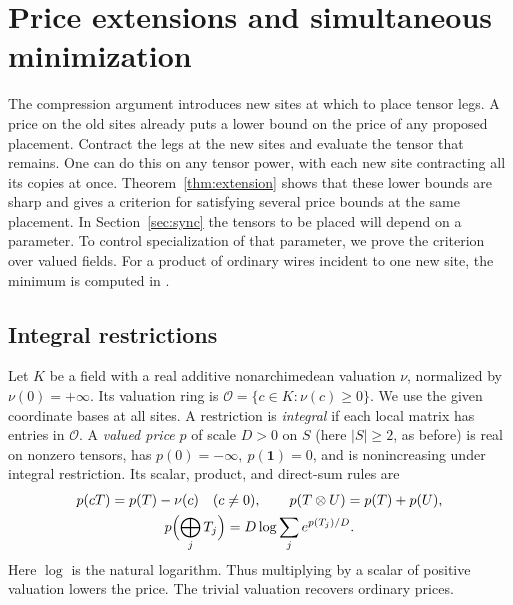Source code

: \section{Price extensions and simultaneous minimization}\label{sec:prices}

The compression argument introduces new sites at which to place tensor
legs. A price on the old sites already puts a lower bound on the price
of any proposed placement. Contract the legs at the new sites and
evaluate the tensor that remains. One can do this on any tensor power,
with each new site contracting all its copies at once.
Theorem~\ref{thm:extension} shows that these lower bounds are sharp and
gives a criterion for satisfying several price bounds at the same
placement. In Section~\ref{sec:sync} the tensors to be placed will
depend on a parameter. To control specialization of that parameter,
we prove the criterion over valued fields. For a product of ordinary
wires incident to one new site, the minimum is computed in
\cite[Theorem~]{oaG}.

\subsection{Integral restrictions}
Let \(K\) be a field with a real additive nonarchimedean valuation
\(\nu\), normalized by \(\nu(0)=+\infty\). Its valuation ring is
\(\mathcal O=\{c\in K:\nu(c)\ge0\}\). We use the given coordinate bases
at all sites. A restriction is \emph{integral} if each local matrix has
entries in \(\mathcal O\). A \emph{valued price} \(p\) of scale \(D>0\) on \(S\)
(here $|S|\ge2$, as before) is real on nonzero tensors, has \(p(0)=-\infty,\ p(\mathbf1)=0\), and
is nonincreasing under integral restriction. Its scalar, product, and
direct-sum rules are
\begin{equation}\label{eq:prices-axioms}
 \begin{gathered}
 p(cT)=p(T)-\nu(c) \quad(c\ne0), \qquad
 p(T\otimes U)=p(T)+p(U),\\
 p\Bigl(\bigoplus_j T_j\Bigr)=D\log\sum_j e^{p(T_j)/D}.
 \end{gathered}
\end{equation}
Here \(\log\) is the natural logarithm. Thus multiplying by a scalar of
positive valuation lowers the price. The trivial valuation recovers
ordinary prices.

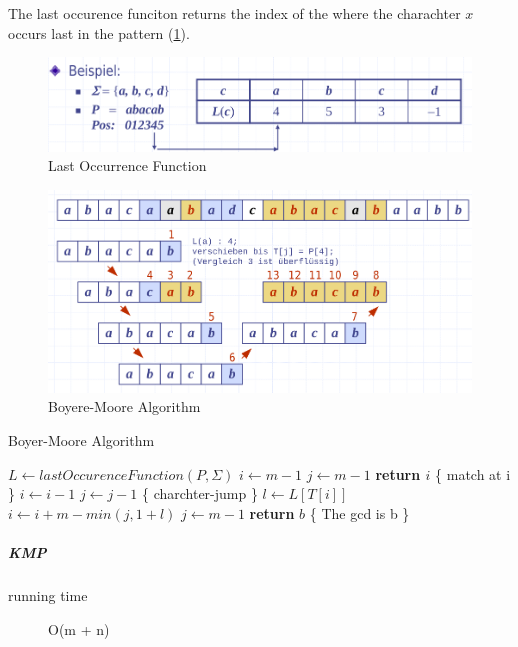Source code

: \documentclass[11pt,twoside,twocolumn,landscape]{article}
\begin{document}
The last occurence funciton returns the index of the where the charachter \(x\) occurs last in the pattern (\ref{fig:org4d24d4d}).

\begin{figure}[htbp]
\centering
\includegraphics[width=.9\linewidth]{img/lastOccurrence.png}
\caption{\label{fig:org4d24d4d}Last Occurrence Function}
\end{figure}

\begin{figure}[htbp]
\centering
\includegraphics[width=.9\linewidth]{img/boyere_moore.png}
\caption{Boyere-Moore Algorithm}
\end{figure}


\begin{algorithm}
  \caption{Boyer-Moore Algorithm}
  \begin{algorithmic}[1]
    \State $L \leftarrow lastOccurenceFunction(P, \Sigma)$
    \State $i \leftarrow m - 1$
    \State $j \leftarrow m - 1$
    \Repeat
    \State \textbf{return $i$} \{ match at i \}
    \Else
    \State $i \leftarrow i - 1$
    \State $j \leftarrow j - 1$
    \EndIf
    \State \{ charchter-jump \}
    \State $l \leftarrow L[T[i]]$
    \State $i \leftarrow i + m - min(j, 1 + l)$
    \State $j \leftarrow m - 1$
    \EndIf
    \State \textbf{return} $b$ \{ The gcd is b \}
    \EndProcedure
  \end{algorithmic}
\end{algorithm}

\subparagraph{KMP}
\label{sec:org3f695eb}

\begin{description}
\item[{running time}] O(m + n)
\end{description}
\end{document}
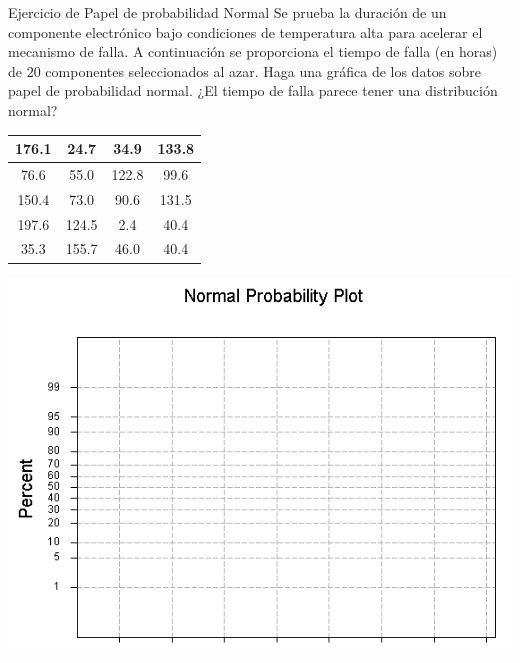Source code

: \documentclass[
  10pt,
  ignorenonframetext,
]{beamer}
\begin{document}
\begin{frame}{}
\protect\hypertarget{section-45}{}
\begin{block}{Ejercicio de Papel de probabilidad Normal}
\protect\hypertarget{ejercicio-de-papel-de-probabilidad-normal}{}
Se prueba la duración de un componente electrónico bajo condiciones de
temperatura alta para acelerar el mecanismo de falla. A continuación se
proporciona el tiempo de falla (en horas) de \(20\) componentes
seleccionados al azar. Haga una gráfica de los datos sobre papel de
probabilidad normal. ¿El tiempo de falla parece tener una distribución
normal?

\begin{table}
\centering\begingroup\fontsize{9}{11}\selectfont

\begin{tabular}{c|c|c|c}
\hline
176.1 & 24.7 & 34.9 & 133.8\\
\hline
76.6 & 55.0 & 122.8 & 99.6\\
\hline
150.4 & 73.0 & 90.6 & 131.5\\
\hline
197.6 & 124.5 & 2.4 & 40.4\\
\hline
35.3 & 155.7 & 46.0 & 40.4\\
\hline
\end{tabular}
\endgroup{}
\end{table}
\end{block}
\end{frame}

\begin{frame}{}
\protect\hypertarget{section-46}{}
\includegraphics[width=2\textwidth,height=\textheight]{figuras/probpaperLandscape2.png}
\end{frame}
\end{document}
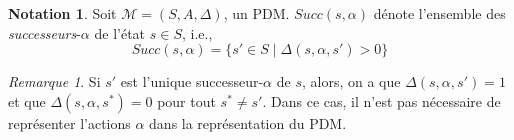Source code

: \documentclass[12pt,a4paper]{report}
\theoremstyle{definition}%
\newtheorem*{notation}{Notation}
\theoremstyle{remark}
\newtheorem{remark}{Remarque}[chapter]
\begin{document}
\begin{notation}
	Soit $\mathcal{M} = (S, A, \Delta)$, un PDM.
		$Succ(s, \alpha)$ dénote l'ensemble des \textit{successeurs}-$\alpha$ de l'état $s
			\in S$, i.e.,
			\[ Succ(s, \alpha) = \{ s' \in S \; | \; \Delta(s, \alpha, s') > 0 \} \]
\end{notation}

\begin{remark}
	Si $s'$ est l'unique successeur-$\alpha$ de $s$, alors, on a que $\Delta(s, \alpha, s') = 1$
	et que $\Delta(s, \alpha, s^*) = 0$ pour tout $s^* \neq s'$.
	Dans ce cas, il n'est pas nécessaire de représenter l'actions $\alpha$
	dans la représentation du PDM.
\end{remark}
\end{document}
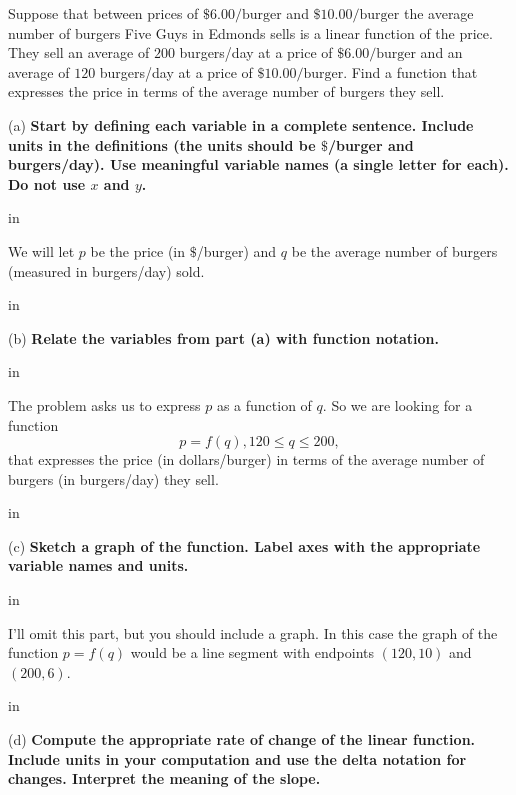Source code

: \documentclass{ximera}
\newcommand{\pskip}{\vskip 0.1 in}
\begin{document}
\begin{example}  \label{Ex5:LF}
Suppose that between prices of $\$6.00/\text{burger}$ and $\$10.00/\text{burger}$ the average number of burgers Five Guys in Edmonds sells is a linear function of the price. They sell an average of $200$ burgers/day at a price of $\$6.00/\text{burger}$ and an average of $120$ burgers/day at a price of $\$10.00/\text{burger}$. Find a function that expresses the price in terms of the average number of burgers they sell.

\begin{explanation}
(a) {\bf Start by defining each variable in a complete sentence. Include units in the definitions (the units should be $\$$/burger and burgers/day). Use {\bf meaningful} variable names (a single letter for each). Do {\bf not} use $x$ and $y$.}

\pskip

We will let $p$ be the price (in $\$$/burger) and $q$ be the average number of burgers (measured in burgers/day) sold. %

\pskip

(b) {\bf Relate the variables from part (a) with function notation.} %

\pskip

The problem asks us to express $p$ as a function of $q$. So we are looking for a function
\[
   p = f(q) , 120 \leq q \leq 200 ,
\]
that expresses the price (in dollars/burger) in terms of the average number of burgers (in burgers/day) they sell.

\pskip



(c) {\bf Sketch a graph of the function. Label axes with the appropriate variable names and units.}

\pskip 

I'll omit this part, but you should include a graph. In this case the graph of the function $p=f(q)$ would be a line  segment with endpoints $(120, 10)$ and $(200, 6)$.

\pskip

(d) {\bf Compute the appropriate rate of change of the linear function. Include units in your computation and use the delta notation for changes. Interpret the meaning of the slope.}


\end{explanation}
\end{example}
\end{document}
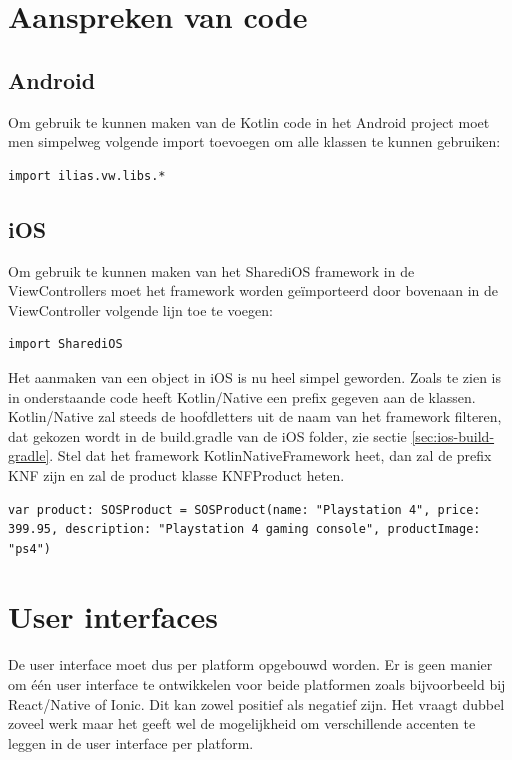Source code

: \section{Aanspreken van code}
\subsection{Android}
Om gebruik te kunnen maken van de Kotlin code in het Android project moet men simpelweg volgende import toevoegen om alle klassen te kunnen gebruiken: 

\begin{lstlisting}
import ilias.vw.libs.*
\end{lstlisting}

\subsection{iOS}
Om gebruik te kunnen maken van het SharediOS framework in de ViewControllers moet het framework worden geïmporteerd door bovenaan in de ViewController volgende lijn toe te voegen:

\begin{lstlisting}
import SharediOS
\end{lstlisting}

Het aanmaken van een object in iOS is nu heel simpel geworden. Zoals te zien is in onderstaande code heeft Kotlin/Native een prefix gegeven aan de klassen. Kotlin/Native zal steeds de hoofdletters uit de naam van het framework filteren, dat gekozen wordt in de build.gradle van de iOS folder, zie sectie \ref{sec:ios-build-gradle}. Stel dat het framework KotlinNativeFramework heet, dan zal de prefix KNF zijn en zal de product klasse KNFProduct heten.

\begin{lstlisting}
var product: SOSProduct = SOSProduct(name: "Playstation 4", price: 399.95, description: "Playstation 4 gaming console", productImage: "ps4")
\end{lstlisting}

\section{User interfaces}
De user interface moet dus per platform opgebouwd worden. Er is geen manier om één user interface te ontwikkelen voor beide platformen zoals bijvoorbeeld bij React/Native of Ionic. Dit kan zowel positief als negatief zijn. Het vraagt dubbel zoveel werk maar het geeft wel de mogelijkheid om verschillende accenten te leggen in de user interface per platform.

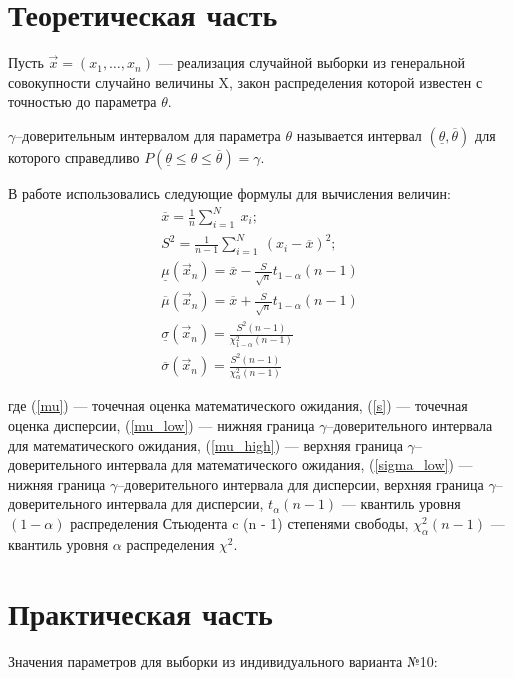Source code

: \chapter{Теоретическая часть}

Пусть $\vec{x} = (x_1, \dots, x_n)$ --- реализация случайной выборки из генеральной совокупности случайно величины X, закон распределения которой известен с точностью до параметра $\theta$.

$\gamma$--доверительным интервалом для параметра $\theta$ называется интервал $(\underline{\theta}, \overline{\theta})$ для которого справедливо $P(\underline{\theta} \leq \theta \leq \overline{\theta}) = \gamma$.

В работе использовались следующие формулы для вычисления величин:
\begin{gather}
	\label{mu}
	\overline{x} = \frac{1}{n}\sum_{i = 1}^{N}~x_i;\\
	\label{s}
	S^2 = \frac{1}{n - 1}\sum_{i = 1}^{N}~(x_i - \overline{x})^2;\\
	\label{mu_low}
	\underline{\mu}(\vec{x}_n) = \overline{x} - \frac{S}{\sqrt{n}}t_{1-\alpha}(n-1)\\
	\label{mu_high}
	\overline{\mu}(\vec{x}_n) = \overline{x} + \frac{S}{\sqrt{n}}t_{1-\alpha}(n-1)\\
	\label{sigma_low}
	\underline{\sigma}(\vec{x}_n) = \frac{S^2(n-1)}{\chi^2_{1-\alpha}(n-1)}\\
	\label{sigma_high}
	\overline{\sigma}(\vec{x}_n) = \frac{S^2(n-1)}{\chi^2_\alpha(n-1)}
\end{gather}

где (\ref{mu}) --- точечная оценка математического ожидания, (\ref{s}) --- точечная оценка дисперсии, (\ref{mu_low}) --- нижняя граница $\gamma$--доверительного интервала для математического ожидания, (\ref{mu_high}) --- верхняя граница $\gamma$--доверительного интервала для математического ожидания, (\ref{sigma_low}) --- нижняя граница $\gamma$--доверительного интервала для дисперсии, верхняя граница $\gamma$--доверительного интервала для дисперсии, $t_{\alpha}(n-1)$ --- квантиль уровня $(1 - \alpha)$ распределения Стьюдента c (n - 1) степенями свободы, $\chi^2_{\alpha}(n-1)$ --- квантиль уровня $\alpha$ распределения $\chi^2$.

\chapter{Практическая часть}

Значения параметров для выборки из индивидуального варианта №10:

·····

*Directions*
Collect the complete line wherever the string "width" appears in the records.

*Solution for this task*
\includegraphics[width=.9\linewidth]{img/lastOccurrence.png}
\includegraphics[width=.9\linewidth]{img/boyere_moore.png}
\includegraphics[width=2\textwidth,height=\textheight]{figuras/probpaperLandscape2.png}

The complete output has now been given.